*Problem requirements*
Within the entries below, find the portion that opens with the line containing "- [Built With](#built-with)" and closes with the line containing "### Problem Statement: Emergency". Retype that portion exactly and only.

*Saved entries*
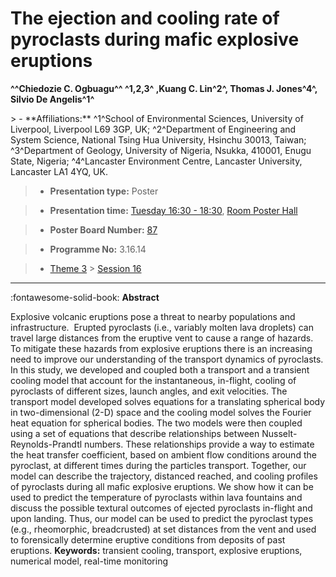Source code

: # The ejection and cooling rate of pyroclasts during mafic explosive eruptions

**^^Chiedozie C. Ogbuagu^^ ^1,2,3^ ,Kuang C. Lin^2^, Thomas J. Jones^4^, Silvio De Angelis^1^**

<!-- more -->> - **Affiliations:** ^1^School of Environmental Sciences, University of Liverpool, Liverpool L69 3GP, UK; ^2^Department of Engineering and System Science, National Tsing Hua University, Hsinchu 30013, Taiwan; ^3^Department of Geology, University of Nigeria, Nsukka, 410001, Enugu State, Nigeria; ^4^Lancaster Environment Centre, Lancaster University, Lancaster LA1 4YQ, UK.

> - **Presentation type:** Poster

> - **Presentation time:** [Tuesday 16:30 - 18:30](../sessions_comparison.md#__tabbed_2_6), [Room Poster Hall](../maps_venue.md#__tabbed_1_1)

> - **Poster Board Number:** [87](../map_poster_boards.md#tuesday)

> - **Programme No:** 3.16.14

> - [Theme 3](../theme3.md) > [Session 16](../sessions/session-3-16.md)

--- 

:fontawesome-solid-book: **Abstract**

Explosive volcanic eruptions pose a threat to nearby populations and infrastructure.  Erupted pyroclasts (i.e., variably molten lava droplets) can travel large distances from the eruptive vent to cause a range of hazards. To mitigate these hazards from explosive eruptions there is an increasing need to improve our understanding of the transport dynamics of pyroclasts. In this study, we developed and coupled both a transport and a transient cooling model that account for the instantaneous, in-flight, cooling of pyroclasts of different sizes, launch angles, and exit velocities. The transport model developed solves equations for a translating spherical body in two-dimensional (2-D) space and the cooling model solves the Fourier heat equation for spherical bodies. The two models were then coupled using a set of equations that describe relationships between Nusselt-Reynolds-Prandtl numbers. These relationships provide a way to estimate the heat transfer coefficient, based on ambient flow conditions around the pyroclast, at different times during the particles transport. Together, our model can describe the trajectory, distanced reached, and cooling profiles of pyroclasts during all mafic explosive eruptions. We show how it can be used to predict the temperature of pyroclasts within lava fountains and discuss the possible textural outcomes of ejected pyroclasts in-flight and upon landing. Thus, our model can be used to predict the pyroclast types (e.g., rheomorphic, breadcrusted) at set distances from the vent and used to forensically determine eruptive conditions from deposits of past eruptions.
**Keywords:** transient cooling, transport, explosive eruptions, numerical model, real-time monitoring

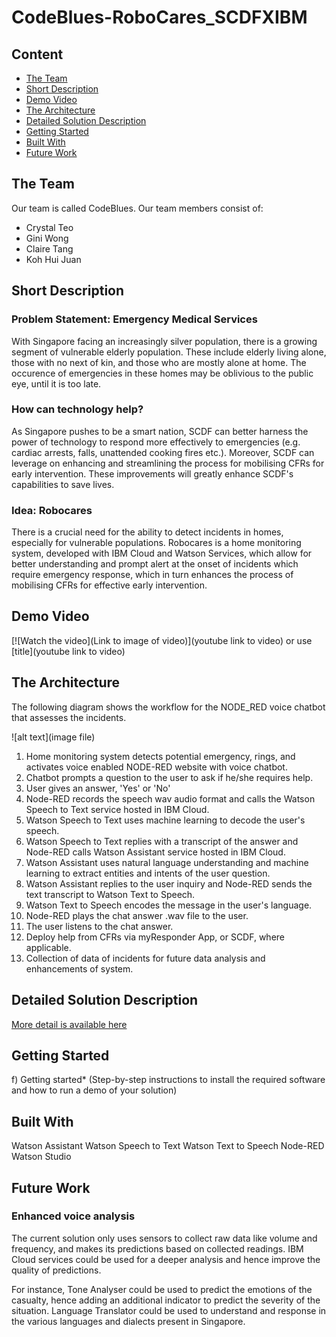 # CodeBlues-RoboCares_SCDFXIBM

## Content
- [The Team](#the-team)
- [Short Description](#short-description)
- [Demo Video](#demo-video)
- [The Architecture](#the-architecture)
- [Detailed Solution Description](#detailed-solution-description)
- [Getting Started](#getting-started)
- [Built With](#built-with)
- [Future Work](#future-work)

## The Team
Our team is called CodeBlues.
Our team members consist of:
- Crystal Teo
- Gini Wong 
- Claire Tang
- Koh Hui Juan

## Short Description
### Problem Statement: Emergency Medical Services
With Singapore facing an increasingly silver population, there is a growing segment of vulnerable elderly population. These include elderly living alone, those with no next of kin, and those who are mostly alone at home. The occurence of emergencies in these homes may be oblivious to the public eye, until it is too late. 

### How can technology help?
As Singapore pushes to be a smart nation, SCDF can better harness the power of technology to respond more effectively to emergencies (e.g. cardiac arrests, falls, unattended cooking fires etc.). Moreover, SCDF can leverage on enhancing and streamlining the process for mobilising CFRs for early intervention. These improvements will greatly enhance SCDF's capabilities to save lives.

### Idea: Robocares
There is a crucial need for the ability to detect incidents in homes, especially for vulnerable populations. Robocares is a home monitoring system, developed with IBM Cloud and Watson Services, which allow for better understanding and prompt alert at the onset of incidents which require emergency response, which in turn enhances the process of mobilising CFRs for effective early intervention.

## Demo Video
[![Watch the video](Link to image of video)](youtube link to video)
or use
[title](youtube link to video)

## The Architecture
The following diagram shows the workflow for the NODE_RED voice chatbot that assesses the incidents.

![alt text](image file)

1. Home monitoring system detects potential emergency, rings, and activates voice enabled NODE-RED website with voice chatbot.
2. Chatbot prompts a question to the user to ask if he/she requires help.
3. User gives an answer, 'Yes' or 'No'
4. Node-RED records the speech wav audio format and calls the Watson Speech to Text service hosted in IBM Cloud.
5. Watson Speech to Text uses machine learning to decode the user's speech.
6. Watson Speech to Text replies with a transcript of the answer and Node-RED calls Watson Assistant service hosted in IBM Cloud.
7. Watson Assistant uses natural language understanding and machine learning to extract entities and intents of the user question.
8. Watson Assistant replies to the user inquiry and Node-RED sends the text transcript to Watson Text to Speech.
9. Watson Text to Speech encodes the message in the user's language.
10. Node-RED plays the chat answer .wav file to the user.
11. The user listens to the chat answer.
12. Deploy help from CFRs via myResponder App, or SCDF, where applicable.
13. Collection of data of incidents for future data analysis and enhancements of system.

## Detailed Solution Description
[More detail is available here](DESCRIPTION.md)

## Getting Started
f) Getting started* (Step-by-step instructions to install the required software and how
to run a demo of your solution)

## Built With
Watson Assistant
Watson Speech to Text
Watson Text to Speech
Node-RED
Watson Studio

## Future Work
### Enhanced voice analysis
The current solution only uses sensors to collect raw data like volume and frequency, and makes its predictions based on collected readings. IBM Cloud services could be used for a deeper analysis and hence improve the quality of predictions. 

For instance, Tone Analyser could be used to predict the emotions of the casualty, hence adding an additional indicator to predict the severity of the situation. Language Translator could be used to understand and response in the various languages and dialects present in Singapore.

*Answer below*
- [Built With](#built-with)
- [Future Work](#future-work)

## The Team
Our team is called CodeBlues.
Our team members consist of:
- Crystal Teo
- Gini Wong 
- Claire Tang
- Koh Hui Juan

## Short Description
### Problem Statement: Emergency Medical Services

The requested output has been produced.